В субботу, 18 апреля, ушёл из жизни писатель Александр Кабаков — автор прогремевшей в перестройку повести «Невозвращенец», золотое перо «Московских новостей» и «Коммерсанта», безукоризненный московский денди, глубокий, умный человек. Поэт Татьяна Щербина вспоминает о книгах, достижениях и разочарованиях Александра Кабакова.
В жизни Александра Кабакова были три константы: всегда писал, всегда пил виски и всегда был денди, эстетом, джентльменом, соблюдая безукоризненность поведения и внешнего облика. В остальном было много перемен, в каждом времени — а оно поворачивалось и переворачивалось в России множество раз на протяжении Сашиных 76 лет — он был разным. Хоть и заявлял, с тех пор как стал «русским империалистом» и «мракобесом» (как сам о себе иронически говорил), что всегда таким и был. Нет, не всегда. Для него как для журналиста это была важная перемена, как для писателя, на мой взгляд, тоже.

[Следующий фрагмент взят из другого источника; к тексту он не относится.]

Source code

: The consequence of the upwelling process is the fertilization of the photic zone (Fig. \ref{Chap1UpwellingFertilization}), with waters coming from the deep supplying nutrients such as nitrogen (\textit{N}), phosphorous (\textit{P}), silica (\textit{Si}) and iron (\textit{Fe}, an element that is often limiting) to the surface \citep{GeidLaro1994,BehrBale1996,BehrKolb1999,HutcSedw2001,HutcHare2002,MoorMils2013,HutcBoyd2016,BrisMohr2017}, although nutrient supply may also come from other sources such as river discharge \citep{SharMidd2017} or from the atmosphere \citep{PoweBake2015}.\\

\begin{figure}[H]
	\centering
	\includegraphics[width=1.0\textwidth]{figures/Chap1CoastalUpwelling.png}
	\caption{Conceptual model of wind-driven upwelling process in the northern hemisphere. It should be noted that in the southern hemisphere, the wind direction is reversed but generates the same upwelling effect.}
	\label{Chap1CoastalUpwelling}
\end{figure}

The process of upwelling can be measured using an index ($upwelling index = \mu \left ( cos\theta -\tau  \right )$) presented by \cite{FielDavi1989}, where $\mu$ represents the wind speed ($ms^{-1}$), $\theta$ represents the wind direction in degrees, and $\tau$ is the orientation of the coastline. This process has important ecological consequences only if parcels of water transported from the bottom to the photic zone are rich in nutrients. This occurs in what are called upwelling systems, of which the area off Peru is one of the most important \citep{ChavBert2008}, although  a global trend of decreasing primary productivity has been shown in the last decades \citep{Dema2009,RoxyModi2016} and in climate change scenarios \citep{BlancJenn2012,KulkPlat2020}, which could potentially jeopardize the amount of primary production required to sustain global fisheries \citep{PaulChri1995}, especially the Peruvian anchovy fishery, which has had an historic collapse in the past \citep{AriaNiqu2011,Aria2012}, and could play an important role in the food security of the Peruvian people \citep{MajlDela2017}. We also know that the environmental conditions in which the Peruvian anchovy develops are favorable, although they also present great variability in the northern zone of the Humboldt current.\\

Момент, когда «рамка» для него изменилась — внезапно он стал писать колонки почти противоположные тому, какие писал до тех пор, произошло это лет десять назад, точнее не скажу, — мне запомнился. Прочитала очередную его колонку — и удивилась, будто автора подменили. Колонка эта оказалась не случайностью, в нём что-то повернулось. Он стал антизападником, антиамериканистом, адептом российской политики, полностью совпав с официальной риторикой. И утверждал, что никогда не был демократом и либералом, а лишь ненавидел коммунистов, которых ныне уже не существует. Номинально, мол, есть такая партия, но дорогие костюмы, которые носят её лидеры, спасают их от того, чтобы стать «упырями», как те, советские.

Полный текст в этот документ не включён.